Task inputs:

((

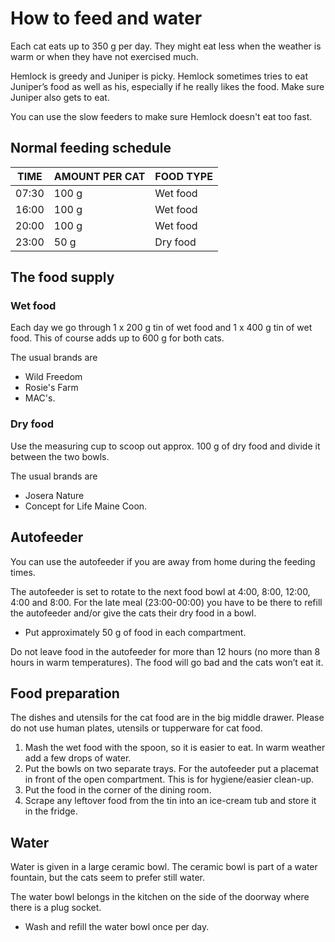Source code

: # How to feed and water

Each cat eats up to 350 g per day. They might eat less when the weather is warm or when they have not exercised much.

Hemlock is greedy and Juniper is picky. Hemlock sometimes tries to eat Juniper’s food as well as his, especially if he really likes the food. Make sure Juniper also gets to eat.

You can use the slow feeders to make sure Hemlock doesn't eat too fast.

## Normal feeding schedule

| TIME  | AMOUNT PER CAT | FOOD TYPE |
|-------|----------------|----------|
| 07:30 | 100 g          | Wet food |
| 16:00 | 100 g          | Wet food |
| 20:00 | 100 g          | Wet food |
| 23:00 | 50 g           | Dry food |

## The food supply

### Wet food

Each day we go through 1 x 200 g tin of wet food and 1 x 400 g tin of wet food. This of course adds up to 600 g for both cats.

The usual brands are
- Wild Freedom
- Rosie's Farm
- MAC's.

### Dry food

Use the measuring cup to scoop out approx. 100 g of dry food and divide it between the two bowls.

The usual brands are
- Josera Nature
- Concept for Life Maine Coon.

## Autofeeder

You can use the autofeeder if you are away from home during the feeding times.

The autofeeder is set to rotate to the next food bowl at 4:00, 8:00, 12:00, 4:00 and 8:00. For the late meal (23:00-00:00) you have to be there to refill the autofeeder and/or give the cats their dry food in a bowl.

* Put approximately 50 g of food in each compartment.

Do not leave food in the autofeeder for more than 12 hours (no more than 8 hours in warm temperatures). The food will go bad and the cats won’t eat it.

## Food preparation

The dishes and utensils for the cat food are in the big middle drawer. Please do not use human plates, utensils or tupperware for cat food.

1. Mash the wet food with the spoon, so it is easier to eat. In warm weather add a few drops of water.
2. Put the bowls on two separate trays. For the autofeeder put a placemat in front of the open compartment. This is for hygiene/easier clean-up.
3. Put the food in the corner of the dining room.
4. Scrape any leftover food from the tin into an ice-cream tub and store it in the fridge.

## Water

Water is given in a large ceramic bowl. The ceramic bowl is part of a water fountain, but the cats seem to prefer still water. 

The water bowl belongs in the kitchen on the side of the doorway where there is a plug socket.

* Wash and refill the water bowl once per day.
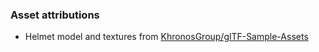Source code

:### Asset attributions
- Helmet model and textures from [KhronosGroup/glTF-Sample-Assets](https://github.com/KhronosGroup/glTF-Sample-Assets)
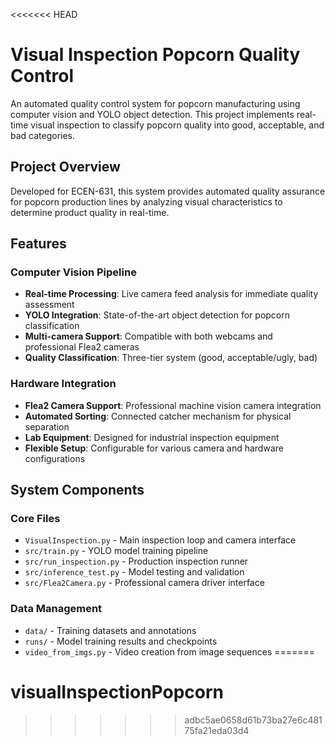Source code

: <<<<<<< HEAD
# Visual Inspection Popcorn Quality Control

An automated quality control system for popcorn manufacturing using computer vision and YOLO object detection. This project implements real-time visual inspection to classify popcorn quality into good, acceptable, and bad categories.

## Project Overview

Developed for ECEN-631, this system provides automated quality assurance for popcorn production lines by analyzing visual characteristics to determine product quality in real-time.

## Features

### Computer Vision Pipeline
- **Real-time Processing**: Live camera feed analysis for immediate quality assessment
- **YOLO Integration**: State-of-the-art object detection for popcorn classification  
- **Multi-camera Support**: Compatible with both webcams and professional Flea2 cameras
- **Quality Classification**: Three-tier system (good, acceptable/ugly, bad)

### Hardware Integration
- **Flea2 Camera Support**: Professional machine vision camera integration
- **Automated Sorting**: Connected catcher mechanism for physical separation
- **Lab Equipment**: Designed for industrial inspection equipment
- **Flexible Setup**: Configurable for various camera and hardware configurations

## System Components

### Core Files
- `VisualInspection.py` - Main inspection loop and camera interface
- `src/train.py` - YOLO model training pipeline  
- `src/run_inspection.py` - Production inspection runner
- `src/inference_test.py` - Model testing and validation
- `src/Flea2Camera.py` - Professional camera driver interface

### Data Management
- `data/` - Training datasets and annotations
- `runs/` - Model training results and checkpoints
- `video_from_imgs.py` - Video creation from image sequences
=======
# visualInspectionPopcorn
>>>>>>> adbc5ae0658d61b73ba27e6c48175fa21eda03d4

))

Instructions for the task:
Look above for the line holding "Each day we". Print it and every line after it, exactly, through the line holding "The dishes and".

Exercise output:
Each day we go through 1 x 200 g tin of wet food and 1 x 400 g tin of wet food. This of course adds up to 600 g for both cats.

The usual brands are
- Wild Freedom
- Rosie's Farm
- MAC's.

### Dry food

Use the measuring cup to scoop out approx. 100 g of dry food and divide it between the two bowls.

The usual brands are
- Josera Nature
- Concept for Life Maine Coon.

## Autofeeder

You can use the autofeeder if you are away from home during the feeding times.

The autofeeder is set to rotate to the next food bowl at 4:00, 8:00, 12:00, 4:00 and 8:00. For the late meal (23:00-00:00) you have to be there to refill the autofeeder and/or give the cats their dry food in a bowl.

* Put approximately 50 g of food in each compartment.

Do not leave food in the autofeeder for more than 12 hours (no more than 8 hours in warm temperatures). The food will go bad and the cats won’t eat it.

## Food preparation

The dishes and utensils for the cat food are in the big middle drawer. Please do not use human plates, utensils or tupperware for cat food.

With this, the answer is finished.